BEGIN Material to process

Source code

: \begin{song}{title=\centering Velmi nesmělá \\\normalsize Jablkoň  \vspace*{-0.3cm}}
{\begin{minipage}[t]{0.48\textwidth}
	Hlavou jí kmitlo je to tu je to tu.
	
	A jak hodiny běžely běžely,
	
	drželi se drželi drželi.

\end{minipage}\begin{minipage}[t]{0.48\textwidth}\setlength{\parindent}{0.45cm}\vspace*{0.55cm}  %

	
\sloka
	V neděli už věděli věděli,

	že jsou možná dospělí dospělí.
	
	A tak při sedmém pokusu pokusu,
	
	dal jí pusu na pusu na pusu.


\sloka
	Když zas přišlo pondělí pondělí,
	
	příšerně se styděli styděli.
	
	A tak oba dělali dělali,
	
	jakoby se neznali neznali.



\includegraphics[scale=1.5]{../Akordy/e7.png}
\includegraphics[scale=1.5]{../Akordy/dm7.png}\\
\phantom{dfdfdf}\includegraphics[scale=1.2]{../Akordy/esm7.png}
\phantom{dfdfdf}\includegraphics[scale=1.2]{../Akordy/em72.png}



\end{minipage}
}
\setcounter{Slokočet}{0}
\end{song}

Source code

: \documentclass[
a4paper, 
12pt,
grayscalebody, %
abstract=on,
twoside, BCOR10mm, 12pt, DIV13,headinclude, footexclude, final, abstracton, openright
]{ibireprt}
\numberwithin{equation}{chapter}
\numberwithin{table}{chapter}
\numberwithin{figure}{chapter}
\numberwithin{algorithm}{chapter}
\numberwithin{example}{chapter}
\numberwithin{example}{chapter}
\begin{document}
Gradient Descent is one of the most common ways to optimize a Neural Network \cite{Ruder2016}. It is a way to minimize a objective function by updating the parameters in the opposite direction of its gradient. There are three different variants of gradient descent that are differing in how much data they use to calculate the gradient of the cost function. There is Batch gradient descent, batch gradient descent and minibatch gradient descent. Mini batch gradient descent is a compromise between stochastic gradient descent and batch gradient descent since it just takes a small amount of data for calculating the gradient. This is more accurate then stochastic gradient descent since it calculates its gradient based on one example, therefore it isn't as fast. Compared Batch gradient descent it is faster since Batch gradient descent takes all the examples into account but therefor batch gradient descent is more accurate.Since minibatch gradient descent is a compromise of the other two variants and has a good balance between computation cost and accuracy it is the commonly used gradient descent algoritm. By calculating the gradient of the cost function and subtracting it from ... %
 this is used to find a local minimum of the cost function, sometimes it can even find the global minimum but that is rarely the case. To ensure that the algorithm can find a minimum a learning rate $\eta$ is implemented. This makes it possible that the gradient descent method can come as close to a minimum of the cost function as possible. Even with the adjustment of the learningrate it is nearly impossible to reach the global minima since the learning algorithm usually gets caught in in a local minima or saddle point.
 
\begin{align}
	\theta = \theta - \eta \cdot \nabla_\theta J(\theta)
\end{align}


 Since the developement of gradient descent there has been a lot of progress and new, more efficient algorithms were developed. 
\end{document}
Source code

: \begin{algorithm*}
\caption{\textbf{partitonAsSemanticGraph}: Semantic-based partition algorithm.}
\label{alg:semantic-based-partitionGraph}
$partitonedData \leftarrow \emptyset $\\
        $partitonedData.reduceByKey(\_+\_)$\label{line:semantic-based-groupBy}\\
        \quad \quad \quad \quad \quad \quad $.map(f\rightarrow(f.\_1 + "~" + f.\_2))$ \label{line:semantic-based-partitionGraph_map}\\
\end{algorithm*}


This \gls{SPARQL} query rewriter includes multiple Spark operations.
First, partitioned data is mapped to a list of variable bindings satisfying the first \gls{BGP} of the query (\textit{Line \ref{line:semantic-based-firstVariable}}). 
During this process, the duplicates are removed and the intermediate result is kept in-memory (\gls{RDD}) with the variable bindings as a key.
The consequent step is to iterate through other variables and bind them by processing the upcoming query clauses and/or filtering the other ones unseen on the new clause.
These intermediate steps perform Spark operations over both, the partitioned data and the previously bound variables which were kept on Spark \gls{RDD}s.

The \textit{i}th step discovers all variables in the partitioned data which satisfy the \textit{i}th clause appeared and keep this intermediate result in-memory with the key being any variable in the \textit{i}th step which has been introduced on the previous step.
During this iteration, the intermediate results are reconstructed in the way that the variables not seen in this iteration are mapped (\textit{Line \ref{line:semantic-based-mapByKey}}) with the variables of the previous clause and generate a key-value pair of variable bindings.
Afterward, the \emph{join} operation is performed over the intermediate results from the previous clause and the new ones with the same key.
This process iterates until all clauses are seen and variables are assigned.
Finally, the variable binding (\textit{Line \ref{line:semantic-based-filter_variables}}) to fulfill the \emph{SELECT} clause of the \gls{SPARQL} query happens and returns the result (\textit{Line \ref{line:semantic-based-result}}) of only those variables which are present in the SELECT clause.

END Material to process
BEGIN Material to process

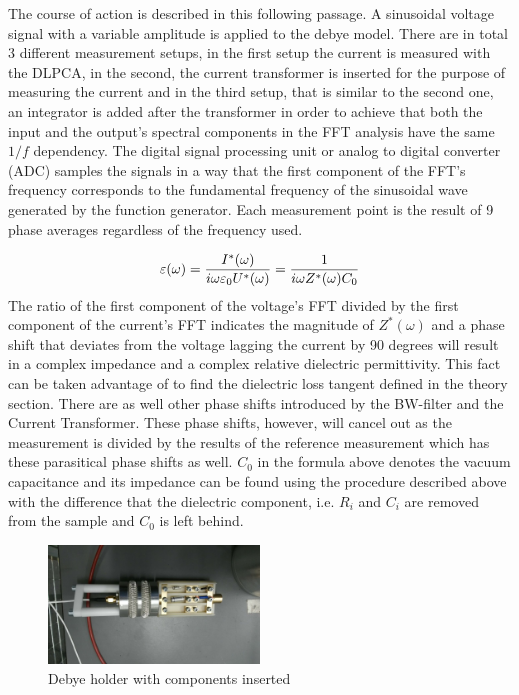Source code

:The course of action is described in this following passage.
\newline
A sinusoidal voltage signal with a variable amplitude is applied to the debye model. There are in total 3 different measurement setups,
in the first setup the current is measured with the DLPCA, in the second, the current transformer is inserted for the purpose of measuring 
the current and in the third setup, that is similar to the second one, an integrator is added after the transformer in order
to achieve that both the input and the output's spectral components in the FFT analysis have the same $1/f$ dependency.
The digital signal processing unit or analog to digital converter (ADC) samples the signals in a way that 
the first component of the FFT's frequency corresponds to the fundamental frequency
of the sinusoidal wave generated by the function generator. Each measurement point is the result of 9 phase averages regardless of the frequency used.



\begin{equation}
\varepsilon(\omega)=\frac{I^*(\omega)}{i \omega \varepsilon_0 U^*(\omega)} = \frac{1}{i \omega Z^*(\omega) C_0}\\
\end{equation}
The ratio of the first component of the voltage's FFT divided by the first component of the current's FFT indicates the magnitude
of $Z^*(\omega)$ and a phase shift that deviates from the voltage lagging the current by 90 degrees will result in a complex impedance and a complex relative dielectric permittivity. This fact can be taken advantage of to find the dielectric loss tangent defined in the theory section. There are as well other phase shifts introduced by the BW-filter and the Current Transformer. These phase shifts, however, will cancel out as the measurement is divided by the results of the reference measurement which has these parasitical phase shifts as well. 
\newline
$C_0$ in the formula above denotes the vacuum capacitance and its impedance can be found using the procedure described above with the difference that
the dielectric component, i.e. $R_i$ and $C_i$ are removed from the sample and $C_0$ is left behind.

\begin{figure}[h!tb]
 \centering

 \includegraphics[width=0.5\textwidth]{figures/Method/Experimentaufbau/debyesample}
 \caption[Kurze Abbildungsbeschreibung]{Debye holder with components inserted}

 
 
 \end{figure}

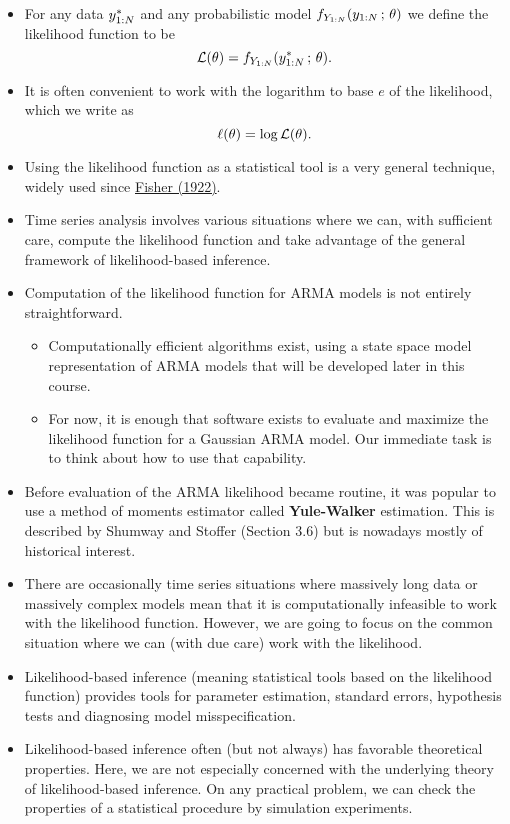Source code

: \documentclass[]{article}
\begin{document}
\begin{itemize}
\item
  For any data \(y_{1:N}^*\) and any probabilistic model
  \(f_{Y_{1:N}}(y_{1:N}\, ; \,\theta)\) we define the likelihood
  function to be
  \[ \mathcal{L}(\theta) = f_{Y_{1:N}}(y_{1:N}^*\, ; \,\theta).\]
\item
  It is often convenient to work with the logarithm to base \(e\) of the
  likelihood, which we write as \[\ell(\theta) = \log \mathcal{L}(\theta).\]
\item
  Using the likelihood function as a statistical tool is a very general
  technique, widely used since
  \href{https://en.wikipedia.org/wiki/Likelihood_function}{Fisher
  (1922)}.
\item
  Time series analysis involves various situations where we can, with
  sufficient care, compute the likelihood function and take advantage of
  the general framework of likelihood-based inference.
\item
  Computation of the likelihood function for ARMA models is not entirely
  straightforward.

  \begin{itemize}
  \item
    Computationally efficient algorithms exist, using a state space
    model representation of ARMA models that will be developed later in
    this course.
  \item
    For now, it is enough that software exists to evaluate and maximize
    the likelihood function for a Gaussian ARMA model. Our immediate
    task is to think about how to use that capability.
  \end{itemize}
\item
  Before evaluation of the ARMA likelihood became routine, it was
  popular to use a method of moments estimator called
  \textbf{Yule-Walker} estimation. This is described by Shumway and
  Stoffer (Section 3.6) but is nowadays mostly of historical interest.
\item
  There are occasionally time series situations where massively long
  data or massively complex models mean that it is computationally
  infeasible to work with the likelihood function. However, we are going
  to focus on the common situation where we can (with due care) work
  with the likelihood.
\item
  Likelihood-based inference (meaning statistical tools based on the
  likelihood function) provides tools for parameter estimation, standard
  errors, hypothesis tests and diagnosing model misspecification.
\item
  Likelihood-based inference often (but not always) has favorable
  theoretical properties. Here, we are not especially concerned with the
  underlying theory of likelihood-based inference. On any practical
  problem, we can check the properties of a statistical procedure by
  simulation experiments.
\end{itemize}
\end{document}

END Material to process

* **Problem**: When the word "divided" shows up in a line of the entries, report that line.

* **Answer box**:
The ratio of the first component of the voltage's FFT divided by the first component of the current's FFT indicates the magnitude
of $Z^*(\omega)$ and a phase shift that deviates from the voltage lagging the current by 90 degrees will result in a complex impedance and a complex relative dielectric permittivity. This fact can be taken advantage of to find the dielectric loss tangent defined in the theory section. There are as well other phase shifts introduced by the BW-filter and the Current Transformer. These phase shifts, however, will cancel out as the measurement is divided by the results of the reference measurement which has these parasitical phase shifts as well. 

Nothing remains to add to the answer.